UK Adjudicators are an adjudicator nominating body for construction disputes and have the largest multi-disciplinary panel of adjudicators in the United Kingdom.
Covers all the issues related to Insolvency Laws and also compares the steps taken by other countries in Insolvency Laws. Views on the impact of COVID-19 on IBC laws are discussed.
Judgement Passed by The Hon'ble Supreme Court in the Matter of Ebix Singapore...Mahender Kumar Khandelwal
The Supreme Court (“Hon’ble Court”) vide its judgment dated 13th September 2021, in Ebix Singapore Pte Ltd vs. Committee of Creditors of Educomp Solutions Limited and Ors. (“Ebix Appeal”) has decided on the long-pending issue relating to the withdrawal of the Resolution Plan submitted by the Resolution Applicant (“RA”) for the revival of a Corporate Debtor after its approval by the Committee of Creditors in accordance with Section 30(4) of the Insolvency and Bankruptcy Code, 2016 (“IBC”).
UK Adjudicators are an Adjudicator Nominating Body (ANB) for the United Kingdom and International construction and engineering industries.
www.ukadjudicators.co.uk
Similar to Significant Judgments on Insolvency and Bankruptcy Code (20)
Reserve Bank Response to COVID-19 PandemicSumedha Fiscal
Swift & dynamic. But is the RBI’s response to the pandemic adequate? Read on to find out more in this exclusive presentation by Sumedha Fiscal Services.

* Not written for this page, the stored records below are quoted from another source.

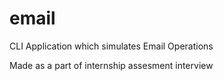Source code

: # email

CLI Application which simulates Email Operations 

Made as a part of internship assesment interview 
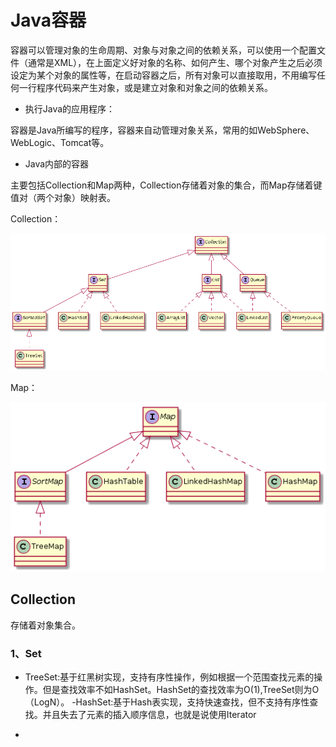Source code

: # Java容器

容器可以管理对象的生命周期、对象与对象之间的依赖关系，可以使用一个配置文件（通常是XML），在上面定义好对象的名称、如何产生、哪个对象产生之后必须设定为某个对象的属性等，在启动容器之后，所有对象可以直接取用，不用编写任何一行程序代码来产生对象，或是建立对象和对象之间的依赖关系。

- 执行Java的应用程序：

容器是Java所编写的程序，容器来自动管理对象关系，常用的如WebSphere、WebLogic、Tomcat等。

- Java内部的容器

主要包括Collection和Map两种，Collection存储着对象的集合，而Map存储着键值对（两个对象）映射表。

Collection：

![title](https://raw.githubusercontent.com/XQLong/Logging/master/img/2019/08/03/1564804991136-1564804991152.png)

Map：

![title](https://raw.githubusercontent.com/XQLong/Logging/master/img/2019/08/03/1564805101849-1564805101849.png)

## Collection

存储着对象集合。

### 1、Set

- TreeSet:基于红黑树实现，支持有序性操作，例如根据一个范围查找元素的操作。但是查找效率不如HashSet。HashSet的查找效率为O(1),TreeSet则为O（LogN）。
-HashSet:基于Hash表实现，支持快速查找，但不支持有序性查找。并且失去了元素的插入顺序信息，也就是说使用Iterator

- 

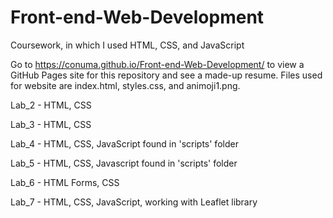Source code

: # Front-end-Web-Development
Coursework, in which I used HTML, CSS, and JavaScript

Go to https://conuma.github.io/Front-end-Web-Development/ to view a GitHub Pages site for this repository and see a made-up resume. Files used for website are index.html, styles.css, and animoji1.png. 

Lab_2 - HTML, CSS

Lab_3 - HTML, CSS

Lab_4 - HTML, CSS, JavaScript found in 'scripts' folder

Lab_5 - HTML, CSS, Javascript found in 'scripts' folder

Lab_6 - HTML Forms, CSS

Lab_7 - HTML, CSS, JavaScript, working with Leaflet library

Key Disclosures In An Information MemorandumSumedha Fiscal
How do you ensure that your Information Memorandum has all the comprehensive and accurate information about the business. Here is a checklist to help you
The Insolvency and Bankruptcy Code 2016 - A Step ForwardSumedha Fiscal
The new bankruptcy law isn’t a “magic wand”. The main
challenge will be implementation-adequacy of infrastructure
and skilled pool of insolvency professionals, who will help
with the fast implementation of the law.
CII-Sumedha Fiscal has come out with this knowledge paper
with the objective to touch upon the key aspects of the Code
and lay bare the issues and challenges.
Corporate India - Distress Resolution Solutions Sumedha Fiscal
The Indian Banking scenario is going through unprecedented times with stressed loan portfolio. The portfolio of all Banks put together is more than 7 lakh crore which is > 10% of total advances and there is an apprehension that there could be significant additions too.
Realizing the problem RBI has come out with many changes and schemes to tackle such stressed accounts.
Here are come of the distress resolution solutions that you can look into.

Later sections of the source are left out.